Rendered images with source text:
========================

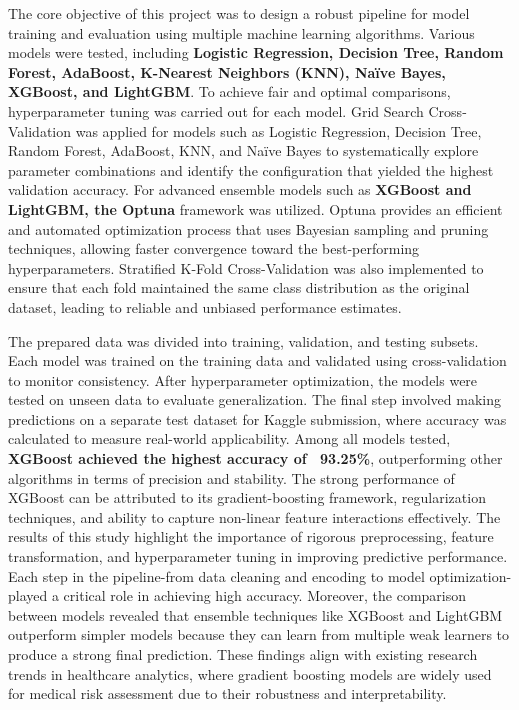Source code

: The core objective of this project was to design a robust pipeline for model training and evaluation using multiple machine learning algorithms.
Various models were tested, including \textbf{Logistic Regression, Decision Tree, Random Forest, AdaBoost, K-Nearest Neighbors (KNN), Naïve Bayes, XGBoost, and LightGBM}. To achieve fair and optimal comparisons, hyperparameter tuning was carried out for each model.
Grid Search Cross-Validation was applied for models such as Logistic Regression, Decision Tree, Random Forest, AdaBoost, KNN, and Naïve Bayes to systematically explore parameter combinations and identify the configuration that yielded the highest validation accuracy.
For advanced ensemble models such as \textbf{XGBoost and LightGBM, the Optuna} framework was utilized.
Optuna provides an efficient and automated optimization process that uses Bayesian sampling and pruning techniques, allowing faster convergence toward the best-performing hyperparameters.
Stratified K-Fold Cross-Validation was also implemented to ensure that each fold maintained the same class distribution as the original dataset, leading to reliable and unbiased performance estimates.

The prepared data was divided into training, validation, and testing subsets.
Each model was trained on the training data and validated using cross-validation to monitor consistency.
After hyperparameter optimization, the models were tested on unseen data to evaluate generalization.
The final step involved making predictions on a separate test dataset for Kaggle submission, where accuracy was calculated to measure real-world applicability.
Among all models tested, \textbf{XGBoost achieved the highest accuracy of ~93.25\%}, outperforming other algorithms in terms of precision and stability.
The strong performance of XGBoost can be attributed to its gradient-boosting framework, regularization techniques, and ability to capture non-linear feature interactions effectively.
The results of this study highlight the importance of rigorous preprocessing, feature transformation, and hyperparameter tuning in improving predictive performance.
Each step in the pipeline-from data cleaning and encoding to model optimization- played a critical role in achieving high accuracy.
Moreover, the comparison between models revealed that ensemble techniques like XGBoost and LightGBM outperform simpler models because they can learn from multiple weak learners to produce a strong final prediction.
These findings align with existing research trends in healthcare analytics, where gradient boosting models are widely used for medical risk assessment due to their robustness and interpretability.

========================

### Exercise description
Copy each line above that contains the string "pipeline".

### Solution below
: The core objective of this project was to design a robust pipeline for model training and evaluation using multiple machine learning algorithms.
Each step in the pipeline-from data cleaning and encoding to model optimization- played a critical role in achieving high accuracy.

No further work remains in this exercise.